Ayant constaté dans sa vie de théologien une sorte d'ana­logie entre les phases de sa dévotion mariale et les trois âges de la vie spirituelle, il intitule son livre sur Notre-Dame : La Mère du Sauveur et notre vie intérieure. Il y considère Marie dans sa maternité divine, raison d'être de toutes ses autres prérogatives, dans la plénitude de grâce : au début, à l'heure de l'incarnation, à la fin de sa vie terrestre, comme mère céleste de tous les hommes, médiatrice universelle auprès du média­teur, Reine de miséricorde. A cette lumière sont expliquées la consécration à Marie, l'union mystique avec elle, la consé­cration du genre humain à son Coeur immaculé.


5° Dieu seul vu face à face peut combler les profondeurs de l'âme qu'il a créée capable de lui. R. Garrigou-Lagrange avait trop écrit sur la vie de la grâce comme prélude de la vie éter­nelle pour ne pas compléter son enseignement par une étude de la vie glorieuse. L'éternelle vie et la profondeur de l'âme évoque d'abord cette profondeur qui rend l'âme capable de Dieu, puis la mort et le jugement, l'enfer ou l'éternité perdue pour toujours, le purgatoire ou l'éternelle vie ardemment désirée, et enfin le ciel, plénitude de Vie.


6° Les traités en latin pour les prêtres exposent de manière très traditionnelle la spiritualité sacer­dotale et mettent en garde contre les périls actuels, d'autant plus graves que l'on se refuse souvent à les reconnaître comme tels. Pour lui, la perception des exigences de notre temps ne doit pas faire méconnaître les exigences de toujours.

R. Garrigou-Lagrange n'a rien médité autant que la gratuité absolue de la grâce. La grande pensée de saint Augustin, que le concile de Trente fit sienne : « Nam Deus impossibilia non jubet, sed jubendo monet, et facere quod possis, et petere quod non possis » (De natura et gratia 43, 50, PL 42, 271), « et adjuvat ut possis » (sess. 6, De justificatione, c. 11; Denzinger-Schönmetzer 1536 [804]), était son leitmotiv. Il trouva dans la contemplation de ces hautes vérités l'épanouis­sement et la confiance qui ne sauraient venir de la seule spéculation théologique.

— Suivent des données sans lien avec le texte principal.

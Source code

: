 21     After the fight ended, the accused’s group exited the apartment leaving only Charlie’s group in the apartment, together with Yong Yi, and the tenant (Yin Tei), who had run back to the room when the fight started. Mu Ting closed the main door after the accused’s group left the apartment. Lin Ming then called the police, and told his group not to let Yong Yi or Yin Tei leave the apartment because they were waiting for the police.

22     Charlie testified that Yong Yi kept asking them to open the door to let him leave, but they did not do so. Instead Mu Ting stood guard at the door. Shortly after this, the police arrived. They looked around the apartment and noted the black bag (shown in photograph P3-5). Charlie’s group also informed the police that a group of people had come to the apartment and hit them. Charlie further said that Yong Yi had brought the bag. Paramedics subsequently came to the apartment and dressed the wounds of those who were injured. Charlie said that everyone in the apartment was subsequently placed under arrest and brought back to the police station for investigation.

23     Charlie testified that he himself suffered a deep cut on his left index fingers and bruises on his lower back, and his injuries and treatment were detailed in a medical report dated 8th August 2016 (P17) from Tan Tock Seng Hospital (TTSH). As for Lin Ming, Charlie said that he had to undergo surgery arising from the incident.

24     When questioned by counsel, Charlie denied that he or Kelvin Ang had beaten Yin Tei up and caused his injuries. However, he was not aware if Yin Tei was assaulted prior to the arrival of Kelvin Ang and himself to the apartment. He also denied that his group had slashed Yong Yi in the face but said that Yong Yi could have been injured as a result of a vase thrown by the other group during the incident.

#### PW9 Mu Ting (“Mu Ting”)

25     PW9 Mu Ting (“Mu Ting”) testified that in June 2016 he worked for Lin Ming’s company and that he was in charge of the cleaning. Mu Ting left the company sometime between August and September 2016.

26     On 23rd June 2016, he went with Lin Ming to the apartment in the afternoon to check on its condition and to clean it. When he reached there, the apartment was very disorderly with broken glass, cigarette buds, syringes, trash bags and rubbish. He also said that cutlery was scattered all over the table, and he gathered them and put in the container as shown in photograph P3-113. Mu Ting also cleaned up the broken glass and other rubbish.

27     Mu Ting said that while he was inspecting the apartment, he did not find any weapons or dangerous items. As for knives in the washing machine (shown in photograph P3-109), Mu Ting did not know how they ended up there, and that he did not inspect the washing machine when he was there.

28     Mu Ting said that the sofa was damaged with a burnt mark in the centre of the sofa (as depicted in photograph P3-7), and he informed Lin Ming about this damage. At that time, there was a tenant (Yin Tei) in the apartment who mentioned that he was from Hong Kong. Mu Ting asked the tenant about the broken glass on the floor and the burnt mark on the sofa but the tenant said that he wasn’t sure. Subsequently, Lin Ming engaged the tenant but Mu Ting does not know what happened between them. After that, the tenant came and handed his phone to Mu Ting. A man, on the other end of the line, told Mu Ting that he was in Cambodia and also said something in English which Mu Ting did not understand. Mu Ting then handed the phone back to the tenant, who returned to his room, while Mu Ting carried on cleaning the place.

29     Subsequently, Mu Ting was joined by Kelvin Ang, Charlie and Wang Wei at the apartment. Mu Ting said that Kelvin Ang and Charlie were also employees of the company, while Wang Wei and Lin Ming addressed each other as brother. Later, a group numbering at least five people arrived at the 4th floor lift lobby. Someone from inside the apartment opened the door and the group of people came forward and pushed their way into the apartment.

Sa doctrine est claire et dilatante, sa langue simple et peu soucieuse de raffinement littéraire; il avait le don de mettre à la disposition des esprits la doctrine spirituelle qui s'y rattache. Il était plus préoccupé de vues d'ensemble et de synthèse que d'érudition historique ou exégé­tique, que d'éditions critiques; il était moins attentif aux nuances de pensée qu'empressé à reconnaître et proclamer, parfois un peu vite, leur accord. Il a grandement contribué à la renaissance de la théologie spiri­tuelle; son nom est associé à ceux du carme déchaussé Gabriel de Sainte-Marie-Madeleine + 1953 et du jésuite Joseph de Guibert + 1942 qui vécu­rent préoccupés des mêmes problèmes spirituels.

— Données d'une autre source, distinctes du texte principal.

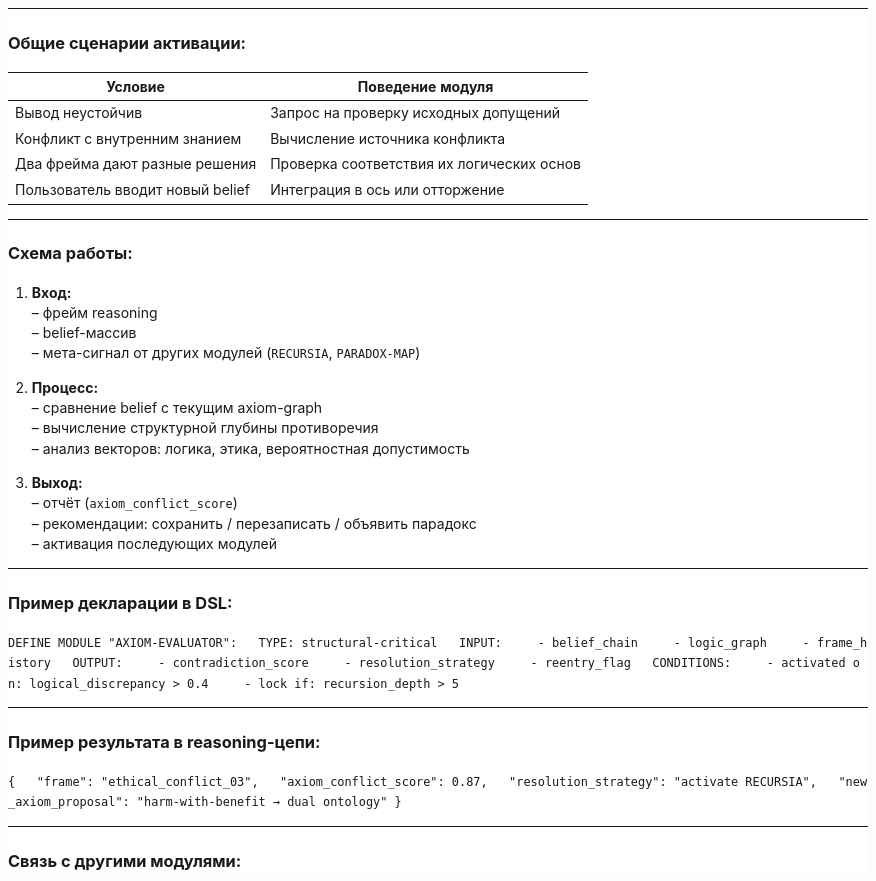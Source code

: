 
---

### **Общие сценарии активации:**

|Условие|Поведение модуля|
|---|---|
|Вывод неустойчив|Запрос на проверку исходных допущений|
|Конфликт с внутренним знанием|Вычисление источника конфликта|
|Два фрейма дают разные решения|Проверка соответствия их логических основ|
|Пользователь вводит новый belief|Интеграция в ось или отторжение|

---

### **Схема работы:**

1. **Вход:**  
    – фрейм reasoning  
    – belief-массив  
    – мета-сигнал от других модулей (`RECURSIA`, `PARADOX-MAP`)
    
2. **Процесс:**  
    – сравнение belief с текущим axiom-graph  
    – вычисление структурной глубины противоречия  
    – анализ векторов: логика, этика, вероятностная допустимость
    
3. **Выход:**  
    – отчёт (`axiom_conflict_score`)  
    – рекомендации: сохранить / перезаписать / объявить парадокс  
    – активация последующих модулей
    

---

### **Пример декларации в DSL:**

`DEFINE MODULE "AXIOM-EVALUATOR":   TYPE: structural-critical   INPUT:     - belief_chain     - logic_graph     - frame_history   OUTPUT:     - contradiction_score     - resolution_strategy     - reentry_flag   CONDITIONS:     - activated on: logical_discrepancy > 0.4     - lock if: recursion_depth > 5`

---

### **Пример результата в reasoning-цепи:**

`{   "frame": "ethical_conflict_03",   "axiom_conflict_score": 0.87,   "resolution_strategy": "activate RECURSIA",   "new_axiom_proposal": "harm-with-benefit → dual ontology" }`

---

### **Связь с другими модулями:**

Le DS parle assez souvent des positions de R. Garrigou-Lagrange, en particulier t.1, col. 145 (accroissement des vertus) ; t. 2, col. 346, 585, et t. 3, col. 589 (charité); t. 3, col. 935, 938 (désir de Dieu); t. 3, col. 1182 (direction spirituelle); t. 3, col. 1487-1488, 1632-1633, 1640-1641 (dons du Saint-Esprit); t. 4, col. 918 (épreuves spirituelles); t. 5, col. 341-342 (foi). — Il y a donné la présentation de la Contemplation dans l'école dominicaine (t. 2, col. 2067-2080) et l'article sur les Espèces in f uses (t. 4, col. 1203-1206).

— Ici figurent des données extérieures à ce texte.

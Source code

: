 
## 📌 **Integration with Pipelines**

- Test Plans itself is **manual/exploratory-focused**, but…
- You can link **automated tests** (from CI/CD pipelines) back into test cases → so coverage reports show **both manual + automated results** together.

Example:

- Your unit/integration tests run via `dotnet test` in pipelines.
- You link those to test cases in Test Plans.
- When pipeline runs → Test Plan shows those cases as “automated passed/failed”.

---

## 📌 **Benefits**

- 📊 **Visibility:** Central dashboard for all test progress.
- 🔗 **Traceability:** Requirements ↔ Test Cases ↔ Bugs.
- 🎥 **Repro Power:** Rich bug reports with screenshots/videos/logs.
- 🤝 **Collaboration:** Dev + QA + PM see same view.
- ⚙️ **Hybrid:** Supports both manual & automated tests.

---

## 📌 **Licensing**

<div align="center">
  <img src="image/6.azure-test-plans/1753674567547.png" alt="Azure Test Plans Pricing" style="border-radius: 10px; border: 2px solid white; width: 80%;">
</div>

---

Nous avons présenté la personne et l'œuvre de Garrigou-Lagrange dans la Revue thomiste (t. 64, 1964, p. 181-199), et le maître spirituel dans VS (t. 111, 1964, p. 337-354). — Voir aussi I. Colosio, Il P. Maestro R. Garrigou-Lagrange, dans Rivista di ascetica e mistica, t. 9, 1964, p. 139-150, 226-240; t. 10, 1965, p. 52-68. — M.-R. Gagnebet, L'oeuvre du P. Gar­rigou-Lagrange. Itinéraire intellectuel et spirituel vers Dieu, dans Nova et vetera, t. 39, 1964, p. 273-290, et dans Doctor communis, t. 17, 1964, p. 159-182; etc. — G. Geenen, dans Marianum, t. 26, 1964, p. 264-272. — E. Perez, Personalidad filosofico-teologica del.., dans Teologia espiritual, t. 8, 1964, p. 447-462. — A. Huerga, El P. ... maestro de la vida interior, ibidem, p. 463-486. — Tommaso della Croce, Il P. Garrigou-Lagrange teologo spirituale, dans Angelicum, t. 42, 1965, p. 38-52.

Essai de bibliographie du R. P. Garrigou-Lagrange, dans Angelicum, t. 14, 1937, p. 5-37 ; t. 42, 1965, p. 200-272.